The group explained that patients had trouble treating it and a sense of guilt for the genetic ailment and psychological burden. As the element that affected daily life most, they cited “investment of time into treatment, including visits to hospitals” (61 percent). Sixty-five percent visited hospitals twice a month and wanted the interval increased to at least once a month (39 percent) and bimonthly (36 percent).

Treatment of Fabry disease includes enzyme replacement therapy (ERT) and oral treatment. For enzyme replacement therapy, an injection method, patients must visit the hospital once every two weeks. Oral treatment should be prescribed by visiting the hospital once every 60 days.

It took about 15.5 years on average to treat Fabry disease after the onset of symptoms. The largest number of respondents (58 percent) said that “symptoms appeared before the age of 20, and 59 percent said they “started treatment after 40.”

The most crucial purpose of treating Fabry disease was to “reduce the incidence of complications (43 percent).” Coming next was the “maintenance of daily life (28 percent)” and “reduction of pain (17 percent).” Seventy percent said they had “companion diseases” to Fabry disease. Among the common accompanying diseases were heart disease (32 percent), kidney disease (20 percent), and eye disease (6 percent).

Patients cited “oral treatment” as their favorite treatment method. A dominantly high share (89 percent) chose it, and only 8 percent preferred injections. Among those surveyed, 17 did not receive treatment, with 41 percent citing “noncompliance with the insurance benefit regulations” as the reason.

As the point that must be improved for its early detection and aggressive treatment, 81 percent cited the “insurance standards that can allow for receiving treatment before severe symptoms appear.”

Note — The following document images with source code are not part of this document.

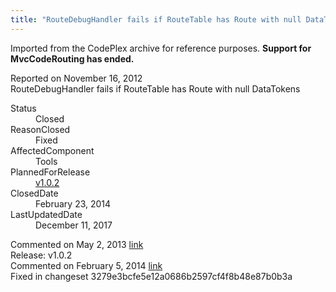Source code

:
 ```yaml
---
title: "RouteDebugHandler fails if RouteTable has Route with null DataTokens #1148"
---
```

<div class="note">
   <p>
      Imported from the CodePlex archive for reference purposes. <b>Support for MvcCodeRouting has ended.</b></p>
</div>
<div class="issue-report">
   <div class="issue-header">Reported on 
      <time datetime="2012-11-16T07:15:24.267-08:00" title="2012-11-16T07:15:24.267-08:00">November 16, 2012</time>
   </div>
   <div class="issue-message" markdown="1">RouteDebugHandler fails if RouteTable has Route with null DataTokens
      
   </div>
   <div class="issue-footer">
      <dl>
         <dt>Status</dt>
         <dd>Closed</dd>
         <dt>ReasonClosed</dt>
         <dd>Fixed</dd>
         <dt>AffectedComponent</dt>
         <dd>Tools</dd>
         <dt>PlannedForRelease</dt>
         <dd><a href="https://github.com/maxtoroq/MvcCodeRouting/releases/tag/v1.0.2">v1.0.2</a></dd>
         <dt>ClosedDate</dt>
         <dd>
            <time datetime="2014-02-23T18:55:24.993-08:00" title="2014-02-23T18:55:24.993-08:00">February 23, 2014</time>
         </dd>
         <dt>LastUpdatedDate</dt>
         <dd>
            <time datetime="2017-12-11T02:15:56.247-08:00" title="2017-12-11T02:15:56.247-08:00">December 11, 2017</time>
         </dd>
      </dl>
   </div>
</div>
<div id="post99154" class="issue-comment">
   <div class="issue-header">Commented on 
      <time datetime="2013-05-02T09:00:59.973-07:00" title="2013-05-02T09:00:59.973-07:00">May 2, 2013</time> <a href="#post99154" class="post-link">link</a></div>
   <div class="issue-message" markdown="1">Release: v1.0.2
      
   </div>
</div>
<div id="post132724" class="issue-comment">
   <div class="issue-header">Commented on 
      <time datetime="2014-02-05T11:42:29.433-08:00" title="2014-02-05T11:42:29.433-08:00">February 5, 2014</time> <a href="#post132724" class="post-link">link</a></div>
   <div class="issue-message" markdown="1">Fixed in changeset 3279e3bcfe5e12a0686b2597cf4f8b48e87b0b3a
      
   </div>
</div>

“Korea’s insurance reimbursement standards have a higher threshold than other countries,” Fabry Korea said. “Korea is the only country where insurance benefits for Fabry disease treatments are given only for the secondary treatment. The situation was similar in Australia, too. However, the Oceanic country expanded the standards on April 7, permitting benefits for primary treatments.”

Noting that treatment methods are diversifying and more patients are willing to come out to treat their disease instead of hiding it, the group said, “It is essential to change social awareness about hereditary diseases and rare diseases and improve the system in ways to expand treatment access.”